• **Work order**: Copy every line that holds the string "width" from the data below.

● ● ● ● ●

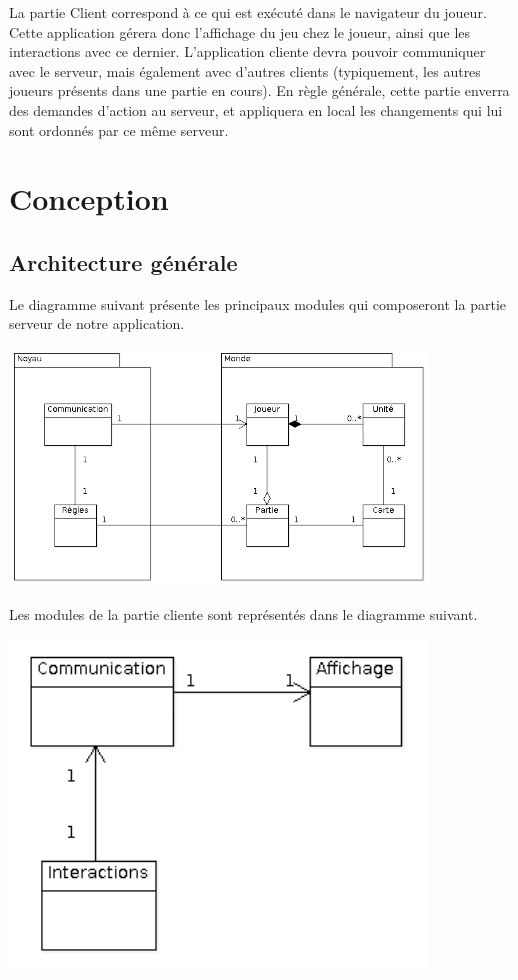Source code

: \documentclass[a4paper,10pt]{report}
\begin{document}
      La partie Client correspond à ce qui est exécuté dans le navigateur du joueur. Cette application gérera donc l'affichage du jeu chez le joueur, ainsi que les interactions avec ce dernier. L'application cliente devra pouvoir communiquer avec le serveur, mais également avec d'autres clients (typiquement, les autres joueurs présents dans une partie en cours). En règle générale, cette partie enverra des demandes d'action au serveur, et appliquera en local les changements qui lui sont ordonnés par ce même serveur. 


  \chapter{Conception}

    \section{Architecture générale}

      Le diagramme suivant présente les principaux modules qui composeront la partie serveur de notre application. 
      
      \includegraphics[width=420px]{diagrammes/moteur_serveur_classes.png}
      
      Les modules de la partie cliente sont représentés dans le diagramme suivant. 
      
      \includegraphics[width=420px]{diagrammes/moteur_client_classes.png}
\end{document}
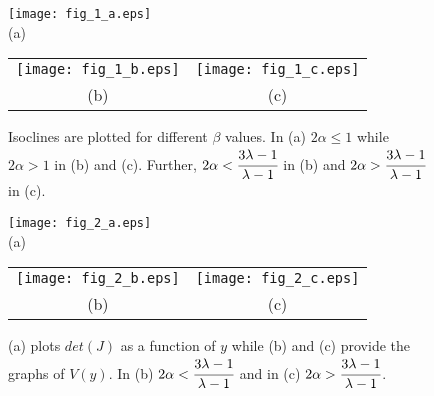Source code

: \documentclass[11pt]{article}
\begin{document}
\begin{figure}
\begin{center}
\texttt{[image: fig\_1\_a.eps]} \\
(a)
\\
\begin{tabular}{cc}
\texttt{[image: fig\_1\_b.eps]}
&
\texttt{[image: fig\_1\_c.eps]}
\\
(b) & (c)
\end{tabular}
\end{center}

\caption{Isoclines are plotted for different $\beta$ values. In
(a) $2\alpha\leq 1$ while $2\alpha>1$ in (b) and (c). Further,
$2\alpha<\cfrac{3\lambda-1}{\lambda-1}$ in (b) and
$2\alpha>\cfrac{3\lambda-1}{\lambda-1}$ in (c).}
\end{figure}


\begin{figure}
\begin{center}
\texttt{[image: fig\_2\_a.eps]}
\\
(a)
\\
\begin{tabular}{cc}
\texttt{[image: fig\_2\_b.eps]} &
\texttt{[image: fig\_2\_c.eps]}
\\
(b) & (c)
\end{tabular}
\end{center}
\caption{(a) plots $det(J)$ as a function of $y$  while (b) and
(c) provide the graphs of $V(y)$. In (b)
$2\alpha<\cfrac{3\lambda-1}{\lambda-1}$ and in (c)
$2\alpha>\cfrac{3\lambda-1}{\lambda-1}$.}
\end{figure}
\end{document}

● ● ● ● ●

• **Response below**:
      \includegraphics[width=420px]{diagrammes/moteur_serveur_classes.png}
      \includegraphics[width=420px]{diagrammes/moteur_client_classes.png}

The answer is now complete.